There are few times when we choose to write a letter over an email or post on social media. I can think of 3 occasions my family might write: a card to a loved one; to send a complaint; or the most magical of all, a letter to the big man himself, Father Christmas! Why should the magic be restricted to Christmas? Letters are a great way to encourage your child’s written development, to get answers to those things you have always wondered on your daily meanderings, and sometimes a little more than you might have bargained for!
We all love receiving nice post and why shouldn’t your child?
This is a guest post by Cheryl Flatman, whom I often exchanged real letters with during university, and who is inspiring the love of actual mail in the post in her children. You can find Cheryl on Instagram, though if you know her in real life, she might appreciate a little note in the mail more than a like on her photos!
Writing letters to ask questions
It is often in the car where we have some of our most interesting conversations. We learn what happened today and sometimes we wonder what happens. On the way home from school one day, we pondered how many loaves were in the Roberts Bakery cooling towers that we pass everyday on the way to school and back. Harry guessed 1000. (For anyone not local to mid-Cheshire, the Robert’s Bakery is next to a busy road, with glass windows so as you drive past you can see the bread travelling along the conveyor belts through the factory and in the cooling towers ).
I like to challenge my 5-year-old to try to practice his writing, for example by asking him to write the birthday cards or a shopping list. So on completion of homework I asked if he would like to write a letter to Mr Roberts to ask just how many loaves do fit in the cooling towers; gladly he agreed. We found some paper and lined it up (he only been writing a little while), Harry told me what he wanted to write and I helped him with the spelling. With regret we neglected to write his age on the letter but that didn’t matter. We dropped it in the post the next day explaining that it may take a week or so to get a reply, and that it’s not as quick as an email. Each night he eagerly asked if he had any post, sadly the answer was no.

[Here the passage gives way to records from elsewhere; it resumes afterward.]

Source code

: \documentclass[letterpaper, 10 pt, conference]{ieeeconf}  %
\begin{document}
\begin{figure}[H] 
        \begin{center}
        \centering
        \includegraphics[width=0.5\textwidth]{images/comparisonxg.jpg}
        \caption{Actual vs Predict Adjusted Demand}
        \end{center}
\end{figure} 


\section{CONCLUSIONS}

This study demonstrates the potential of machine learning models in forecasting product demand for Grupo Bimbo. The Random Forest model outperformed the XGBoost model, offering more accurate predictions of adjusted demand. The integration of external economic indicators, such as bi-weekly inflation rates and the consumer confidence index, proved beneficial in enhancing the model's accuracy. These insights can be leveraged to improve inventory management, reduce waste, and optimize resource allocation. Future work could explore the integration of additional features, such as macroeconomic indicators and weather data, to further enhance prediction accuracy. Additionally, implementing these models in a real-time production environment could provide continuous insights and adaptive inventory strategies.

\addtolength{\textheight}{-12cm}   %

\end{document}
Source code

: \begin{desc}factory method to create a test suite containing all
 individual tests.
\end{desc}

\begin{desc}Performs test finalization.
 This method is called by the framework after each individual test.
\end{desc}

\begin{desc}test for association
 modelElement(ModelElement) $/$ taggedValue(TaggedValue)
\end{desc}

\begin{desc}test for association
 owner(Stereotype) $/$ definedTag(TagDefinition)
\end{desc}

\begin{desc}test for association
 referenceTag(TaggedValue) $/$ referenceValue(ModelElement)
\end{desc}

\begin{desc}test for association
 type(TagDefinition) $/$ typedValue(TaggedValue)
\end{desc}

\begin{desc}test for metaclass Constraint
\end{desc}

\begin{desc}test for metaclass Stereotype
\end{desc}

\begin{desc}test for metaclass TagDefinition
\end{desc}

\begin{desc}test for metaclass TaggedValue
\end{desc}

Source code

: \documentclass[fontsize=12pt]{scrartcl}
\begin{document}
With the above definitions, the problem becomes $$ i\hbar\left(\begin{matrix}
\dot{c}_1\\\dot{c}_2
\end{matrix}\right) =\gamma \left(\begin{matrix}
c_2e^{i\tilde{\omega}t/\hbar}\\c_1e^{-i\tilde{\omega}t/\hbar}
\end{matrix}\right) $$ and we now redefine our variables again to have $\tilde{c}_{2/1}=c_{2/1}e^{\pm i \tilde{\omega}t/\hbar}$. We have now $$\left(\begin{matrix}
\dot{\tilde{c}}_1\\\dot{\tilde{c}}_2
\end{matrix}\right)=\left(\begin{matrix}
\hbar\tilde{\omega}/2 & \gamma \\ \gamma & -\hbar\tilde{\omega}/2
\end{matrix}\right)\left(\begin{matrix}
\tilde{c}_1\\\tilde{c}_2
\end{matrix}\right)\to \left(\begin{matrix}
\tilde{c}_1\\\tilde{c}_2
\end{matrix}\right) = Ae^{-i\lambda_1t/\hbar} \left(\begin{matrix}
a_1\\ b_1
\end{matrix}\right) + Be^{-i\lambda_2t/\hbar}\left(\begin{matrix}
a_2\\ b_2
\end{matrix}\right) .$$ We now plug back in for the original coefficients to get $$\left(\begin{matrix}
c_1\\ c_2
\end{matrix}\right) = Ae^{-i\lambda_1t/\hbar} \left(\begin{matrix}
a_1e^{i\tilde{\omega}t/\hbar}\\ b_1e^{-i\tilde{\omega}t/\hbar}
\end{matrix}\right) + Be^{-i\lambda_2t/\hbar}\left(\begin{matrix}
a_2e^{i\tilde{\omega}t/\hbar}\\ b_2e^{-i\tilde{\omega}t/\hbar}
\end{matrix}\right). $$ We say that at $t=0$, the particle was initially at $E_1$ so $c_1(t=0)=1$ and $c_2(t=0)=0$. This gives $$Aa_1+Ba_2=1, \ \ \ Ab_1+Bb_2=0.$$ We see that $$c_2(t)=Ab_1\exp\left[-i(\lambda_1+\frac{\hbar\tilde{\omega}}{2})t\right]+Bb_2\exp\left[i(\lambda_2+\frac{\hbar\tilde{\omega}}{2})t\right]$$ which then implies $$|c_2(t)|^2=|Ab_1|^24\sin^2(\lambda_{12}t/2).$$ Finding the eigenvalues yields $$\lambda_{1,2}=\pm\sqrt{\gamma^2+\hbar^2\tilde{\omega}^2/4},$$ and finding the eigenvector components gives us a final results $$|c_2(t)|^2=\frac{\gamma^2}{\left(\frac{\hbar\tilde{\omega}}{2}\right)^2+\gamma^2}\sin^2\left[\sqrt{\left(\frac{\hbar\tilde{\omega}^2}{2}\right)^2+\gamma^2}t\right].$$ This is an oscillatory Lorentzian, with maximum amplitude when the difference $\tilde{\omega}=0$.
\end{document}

Now I’m no Twitter user but I hear it’s very good at getting the attention of corporations, often by those who are dissatisfied by something or other, so after a week or two Harry asked my husband’s PA if she would tweet Roberts to see if they got his letter. Sadly, they couldn’t find any trace of it, but thanks to the wonders of private messaging, when we got home from a short break there was a letter from Roberts addressed to Harry.

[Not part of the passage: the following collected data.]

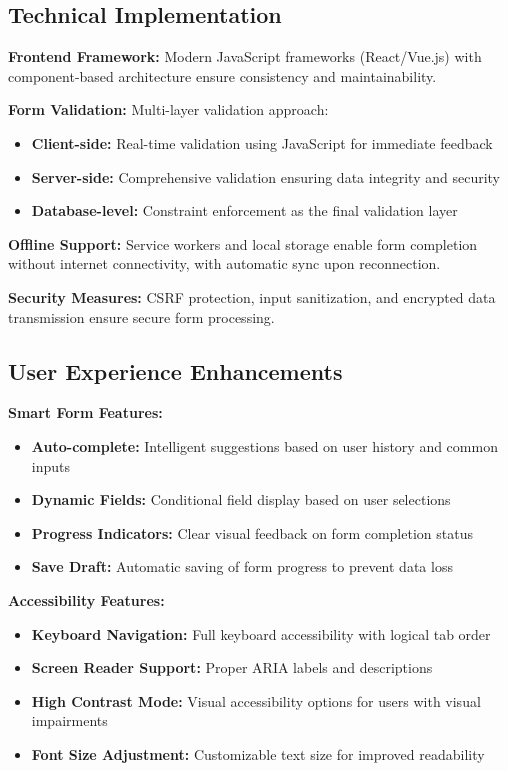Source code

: \documentclass[12pt,a4paper,oneside]{book}
\begin{document}
\subsection{Technical Implementation}

\textbf{Frontend Framework:} Modern JavaScript frameworks (React/Vue.js) with component-based architecture ensure consistency and maintainability.

\textbf{Form Validation:} Multi-layer validation approach:
\begin{itemize}
    \item \textbf{Client-side:} Real-time validation using JavaScript for immediate feedback
    \item \textbf{Server-side:} Comprehensive validation ensuring data integrity and security
    \item \textbf{Database-level:} Constraint enforcement as the final validation layer
\end{itemize}

\textbf{Offline Support:} Service workers and local storage enable form completion without internet connectivity, with automatic sync upon reconnection.

\textbf{Security Measures:} CSRF protection, input sanitization, and encrypted data transmission ensure secure form processing.

\subsection{User Experience Enhancements}

\textbf{Smart Form Features:}
\begin{itemize}
    \item \textbf{Auto-complete:} Intelligent suggestions based on user history and common inputs
    \item \textbf{Dynamic Fields:} Conditional field display based on user selections
    \item \textbf{Progress Indicators:} Clear visual feedback on form completion status
    \item \textbf{Save Draft:} Automatic saving of form progress to prevent data loss
\end{itemize}

\textbf{Accessibility Features:}
\begin{itemize}
    \item \textbf{Keyboard Navigation:} Full keyboard accessibility with logical tab order
    \item \textbf{Screen Reader Support:} Proper ARIA labels and descriptions
    \item \textbf{High Contrast Mode:} Visual accessibility options for users with visual impairments
    \item \textbf{Font Size Adjustment:} Customizable text size for improved readability
\end{itemize}
\end{document}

The magic of receiving a letter
He opened it with haste and as he did five £1-off Roberts Bakery bread vouchers flooded out. Very excitedly Harry exclaimed we could now go to Roberts Bakery because he had tickets! Ok, so I had to explain they were vouchers to buy bread, but better still I got to read what was the loveliest letter – bravo to whoever wrote it, the language was just perfect for him – explaining that the cooling towers hold up to 7000 loaves and in a week they cool 2.1million!
A magical gift
Really this is the gift that keeps on giving: not only has he had the chance to write to a local company, to satisfy his thirst for knowledge, but also he has received a lovely letter, vouchers and is now keen to share his finding with his class mates at school when he returns from half term.
Sharing funny tales
Another time I chose to send Pampers a funny little story about my children, Harry in particular. Harry and Alice are a little too young to remember what happened but I though Pampers would appreciate the funny tale. When I had my second child Alice, Harry at almost 3 was a proud and eager helper, he would always run off and get the “teeny weenies” (nappies to you and I!), he would pass over the nappy saying “lions are the best”. A few weeks later I happened to be looking for something and opened both halves of the bookcase cupboard. When I did I was faced with a whole heap of loose nappies! Whilst tidying them up I pondered for a moment, knowing full well I hadn’t put them there. I soon realised they were all giraffe pictures. Harry had been stashing the giraffe nappies favouring the lion pictured ones, clearly he wanted the best for his little sisters precious little posterior, well we all know lions are the best! I was so pleased I had found the nappies before she changed size. I was so tickled by the story I had to share it with Pampers, who once again sent the lovely letter and a voucher for £10 worth of pampers! A fantastic reward for taking a few moments out to write up a funny story.
So as you can see writing a letter wondering about something or sending good feedback in the old fashioned way really can be rewarding for everyone!